#### Source material
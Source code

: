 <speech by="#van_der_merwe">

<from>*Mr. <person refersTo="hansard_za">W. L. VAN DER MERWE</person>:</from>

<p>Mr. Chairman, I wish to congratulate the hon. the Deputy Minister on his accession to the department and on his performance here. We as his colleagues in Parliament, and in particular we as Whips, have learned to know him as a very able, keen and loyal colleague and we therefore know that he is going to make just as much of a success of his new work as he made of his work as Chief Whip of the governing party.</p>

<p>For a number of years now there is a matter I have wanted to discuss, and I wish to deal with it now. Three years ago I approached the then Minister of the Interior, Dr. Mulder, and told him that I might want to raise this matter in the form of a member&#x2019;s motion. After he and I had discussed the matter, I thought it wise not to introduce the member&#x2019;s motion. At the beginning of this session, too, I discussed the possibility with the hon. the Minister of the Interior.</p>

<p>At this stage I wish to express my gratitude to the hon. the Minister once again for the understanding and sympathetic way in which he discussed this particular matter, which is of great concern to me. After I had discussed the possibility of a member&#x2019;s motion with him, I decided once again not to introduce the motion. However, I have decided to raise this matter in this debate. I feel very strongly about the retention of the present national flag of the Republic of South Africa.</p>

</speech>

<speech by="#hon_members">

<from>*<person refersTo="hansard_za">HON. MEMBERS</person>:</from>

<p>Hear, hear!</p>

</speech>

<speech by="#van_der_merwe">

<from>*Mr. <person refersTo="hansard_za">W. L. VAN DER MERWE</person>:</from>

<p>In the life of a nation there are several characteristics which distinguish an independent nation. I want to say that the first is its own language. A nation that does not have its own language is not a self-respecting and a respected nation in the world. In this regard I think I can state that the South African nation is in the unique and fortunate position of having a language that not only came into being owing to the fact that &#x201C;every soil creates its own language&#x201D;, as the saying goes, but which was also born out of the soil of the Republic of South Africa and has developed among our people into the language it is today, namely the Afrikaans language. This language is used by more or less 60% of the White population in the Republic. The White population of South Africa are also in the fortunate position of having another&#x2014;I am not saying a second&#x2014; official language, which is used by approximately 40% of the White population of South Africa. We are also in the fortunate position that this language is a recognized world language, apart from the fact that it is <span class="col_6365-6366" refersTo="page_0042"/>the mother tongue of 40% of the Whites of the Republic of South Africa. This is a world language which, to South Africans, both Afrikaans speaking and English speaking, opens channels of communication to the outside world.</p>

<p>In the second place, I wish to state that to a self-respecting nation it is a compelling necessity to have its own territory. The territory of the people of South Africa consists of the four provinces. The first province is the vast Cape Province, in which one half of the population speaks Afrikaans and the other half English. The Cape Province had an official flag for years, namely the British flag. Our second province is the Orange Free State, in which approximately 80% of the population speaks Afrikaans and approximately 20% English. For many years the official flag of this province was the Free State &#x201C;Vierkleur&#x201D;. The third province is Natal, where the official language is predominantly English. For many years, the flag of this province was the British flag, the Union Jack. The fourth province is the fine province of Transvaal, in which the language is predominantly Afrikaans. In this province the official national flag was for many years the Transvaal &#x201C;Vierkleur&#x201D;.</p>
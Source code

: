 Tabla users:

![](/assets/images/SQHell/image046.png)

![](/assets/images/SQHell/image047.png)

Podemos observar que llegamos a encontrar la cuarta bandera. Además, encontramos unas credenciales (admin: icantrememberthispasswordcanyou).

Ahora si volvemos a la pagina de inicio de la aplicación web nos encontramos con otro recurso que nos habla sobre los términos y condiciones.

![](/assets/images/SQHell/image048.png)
########
** Your task **
Single out each line of the records above with the string "from" in it, and copy it.

** Answer space **
<from>*Mr. <person refersTo="hansard_za">W. L. VAN DER MERWE</person>:</from>
<from>*<person refersTo="hansard_za">HON. MEMBERS</person>:</from>
<from>*Mr. <person refersTo="hansard_za">W. L. VAN DER MERWE</person>:</from>
<p>In the life of a nation there are several characteristics which distinguish an independent nation. I want to say that the first is its own language. A nation that does not have its own language is not a self-respecting and a respected nation in the world. In this regard I think I can state that the South African nation is in the unique and fortunate position of having a language that not only came into being owing to the fact that &#x201C;every soil creates its own language&#x201D;, as the saying goes, but which was also born out of the soil of the Republic of South Africa and has developed among our people into the language it is today, namely the Afrikaans language. This language is used by more or less 60% of the White population in the Republic. The White population of South Africa are also in the fortunate position of having another&#x2014;I am not saying a second&#x2014; official language, which is used by approximately 40% of the White population of South Africa. We are also in the fortunate position that this language is a recognized world language, apart from the fact that it is <span class="col_6365-6366" refersTo="page_0042"/>the mother tongue of 40% of the Whites of the Republic of South Africa. This is a world language which, to South Africans, both Afrikaans speaking and English speaking, opens channels of communication to the outside world.</p>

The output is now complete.